Dans cette structure unique en son genre, ouverte en 2007, chacun·e dispose d’une chambre individuelle et des espaces communs. Anne, 84 ans, et son fils Arnaud, 50 ans, resté lourdement handicapé après l’opération d’une tumeur cérébrale à 4 ans, y habitent aux côtés de Pascal, 63 ans, et de sa maman Odette, 103 ans. Après avoir retrouvé la joie de vivre et passé du bon temps auprès des autres résident·e·s, cette truculente centenaire, bien que « peinée de laisser son enfant », décède en paix grâce à ce contexte rassurant. « Je suis soulagée de le savoir bien encadré », témoigne-t-elle peu avant de s’endormir.
Comme d’autres binômes, mère et fils avaient rejoint le Boistissandeau pour casser la solitude pesante de longues journées, passées sans croiser âme qui vive : « c’était plus possible pour nous de rester où on était », rapporte Pascal. Il précise : « Un jour, on voulait ouvrir le gaz. On voulait mettre fin à nos jours, ma mère et moi. Car y’a pas pire que la solitude ». Pour les parents, savoir leur enfant entre de bonnes mains et avoir pu l’accompagner à se sentir bien dans un lieu où il·elle poursuivra seul·e son chemin représente un soulagement qui vaut le sacrifice de l’indépendance. « J’ai eu beaucoup d’énergie et j’en ai encore, témoigne pudiquement Anne. Mais je ne me vois pas séparée de mon fils, même si cela suppose de vivre en collectivité, avec beaucoup d’autres personnes handicapées ».
Je ne me vois pas séparée de mon fils, même si cela suppose de vivre en collectivité, avec beaucoup d’autres personnes handicapées.

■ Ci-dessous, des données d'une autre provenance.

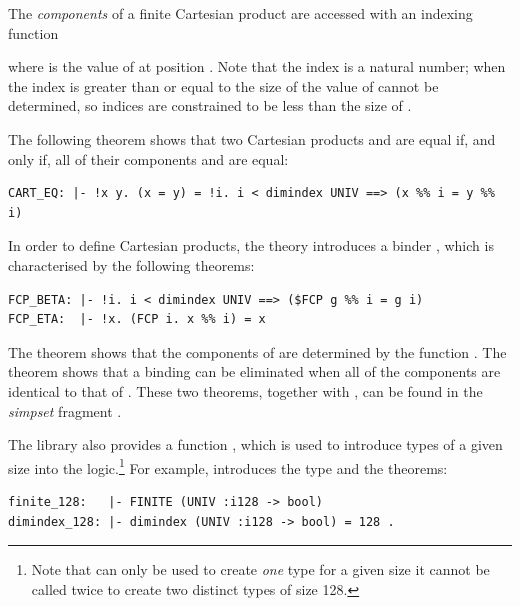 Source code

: {The \emph{components} of a finite Cartesian product are accessed with an 
indexing function
where  is the value of  at position .  Note that 
the index  is a natural number; when the index is greater than or 
equal to the size of  the value of  cannot be determined, so 
indices are constrained to be less than the size of .

The following theorem shows that two Cartesian products  and 
 are equal if, and only if, all of their components  and 
 are equal:  
\begin{hol}
\begin{verbatim}
CART_EQ: |- !x y. (x = y) = !i. i < dimindex UNIV ==> (x %% i = y %% i)
\end{verbatim}
\end{hol}

In order to define Cartesian products, the theory  introduces a 
binder , which is characterised by the following theorems:
\begin{hol}
\begin{verbatim}
FCP_BETA: |- !i. i < dimindex UNIV ==> ($FCP g %% i = g i)
FCP_ETA:  |- !x. (FCP i. x %% i) = x
\end{verbatim}
\end{hol}
The theorem  shows that the components of  are 
determined by the function .  The theorem 
 shows that a binding can be eliminated when all of the components 
are identical to that of .
These two theorems, together with , can be found in the 
\emph{simpset} fragment .

The library  also provides a function , 
which is used to introduce types of a given size into the logic.\footnote{Note 
that   can only be used to create \emph{one} type for a given 
size \ie{} it cannot be called twice to create two distinct types of size 128.} 
 For example,  introduces the type  and the 
theorems:
\begin{hol}
\begin{verbatim}
finite_128:   |- FINITE (UNIV :i128 -> bool)
dimindex_128: |- dimindex (UNIV :i128 -> bool) = 128 .
\end{verbatim}
\end{hol}

}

Avec sensibilité et finesse, le réalisateur montre le soulagement de parents ayant consacré leur vie à s’occuper de leur enfant. Il sublime les contacts humains retrouvés, l’esprit autorisé à se décharger petit à petit d’une responsabilité assumée si longtemps seul·e. Porté·e par des images cadrées à juste distance, on ressent le chagrin, l’angoisse, l’isolement mais aussi l’espoir, la joie d’être ensemble, ainsi que l’immense bienveillance des professionnel·le·s de la structure. Et l'on perçoit l’amour infini de ces duos singuliers : « On est tous les deux, on va s’en sortir », promet Michèle, 78 ans, à sa fille Armelle, 56 ans, rejetée par le reste de sa famille en raison de son handicap mental et effrayée à l’idée de perdre sa mère.

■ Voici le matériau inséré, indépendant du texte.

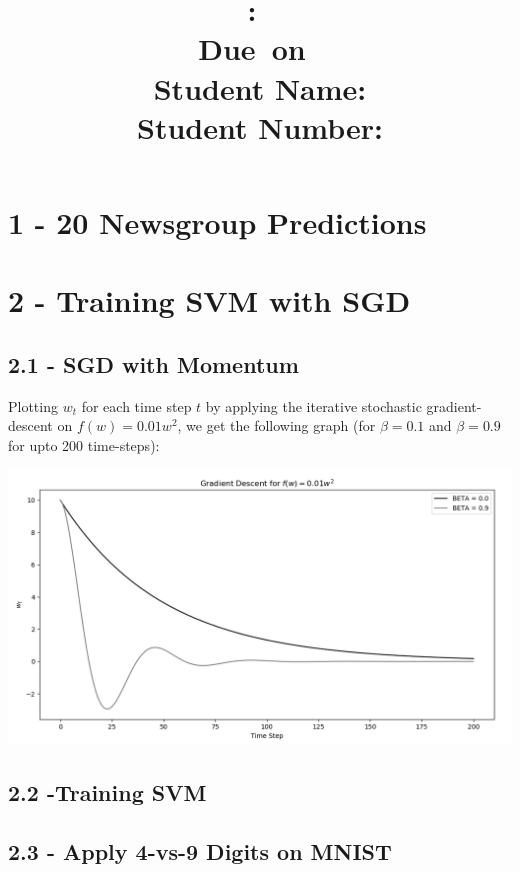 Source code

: \documentclass[10pt]{article}
\title{
    \vspace{2in}
    \textmd{\textbf{\hmwkClass:\ \hmwkTitle}}\\
    \vspace{0.1in}\small{Due\ on\ \hmwkDueDate}\\
    \vspace{3in}
    \vspace{0.1in}\large{Student Name: \textbf{\hmwkAuthorName} } \\
    \vspace{0.1in}\large{Student Number: \textbf{\hmwkAuthorNumber} } \\
}
\date{}
\begin{document}
\maketitle
\pagebreak

\begin{center} \tableofcontents \end{center}
\pagebreak

\clearpage
\setcounter{page}{1}

\section{1 - 20 Newsgroup Predictions}
\section{2 - Training SVM with SGD}
\subsection{2.1 - SGD with Momentum}

Plotting $w_t$ for each time step $t$ by applying the iterative stochastic gradient-descent on $ f(w) = 0.01w^2$, we get the following graph (for $\beta = 0.1$ and $\beta = 0.9$ for upto 200 time-steps):

\begin{center}
\includegraphics[scale=0.5]{2_1.png}
\end{center}



\subsection{2.2 -Training SVM}
\subsection{2.3 - Apply 4-vs-9 Digits on MNIST}
\end{document}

Au-delà d’être si touchant, Mon enfant après moi questionne. Ce documentaire ouvre des perspectives et des réflexions à entreprendre quant aux formes d’habitat offertes aux personnes en situation de handicap accompagnées durant toute leur vie par leur(s) parent(s). Pour permettre aux un·e·s et aux autres de vivre ensemble jusqu’au bout, et aux aîné·e·s de partir l’esprit serein.
(Céline Rochat)
Dix-sept documentaires sur les mutations de la société
Pour la quatrième année, Arte prend le temps de se pencher sur des histoires singulières à la portée universelle qui racontent les mutations profondes en jeu dans nos sociétés modernes. Dans un monde où tout s’accélère, où du chaos de l’actualité découlent des images tournées hâtivement, la collection documentaire La vie en face s’intéresse à des enjeux intimes, en prenant le temps. Le temps d’être au plus près d’hommes et de femmes, de leur donner la parole là où rarement on la leur laisse, de les laisser vivre devant la caméra.
Cette collection accessible en rediffusion raconte sans fard ces existences, une poignée de vies face à de grands défis contemporains, qu’il s’agisse de sexualité ou de son absence, de la souffrance des mondes paysan et maritime, des aidant·e·s et des emplois précaires et sous-payés, de la violence ou de ses repentis, du désir d’enfant en passant par la complexité de se construire entre deux cultures ou de trouver des solutions pérennes pour son enfant handicapé.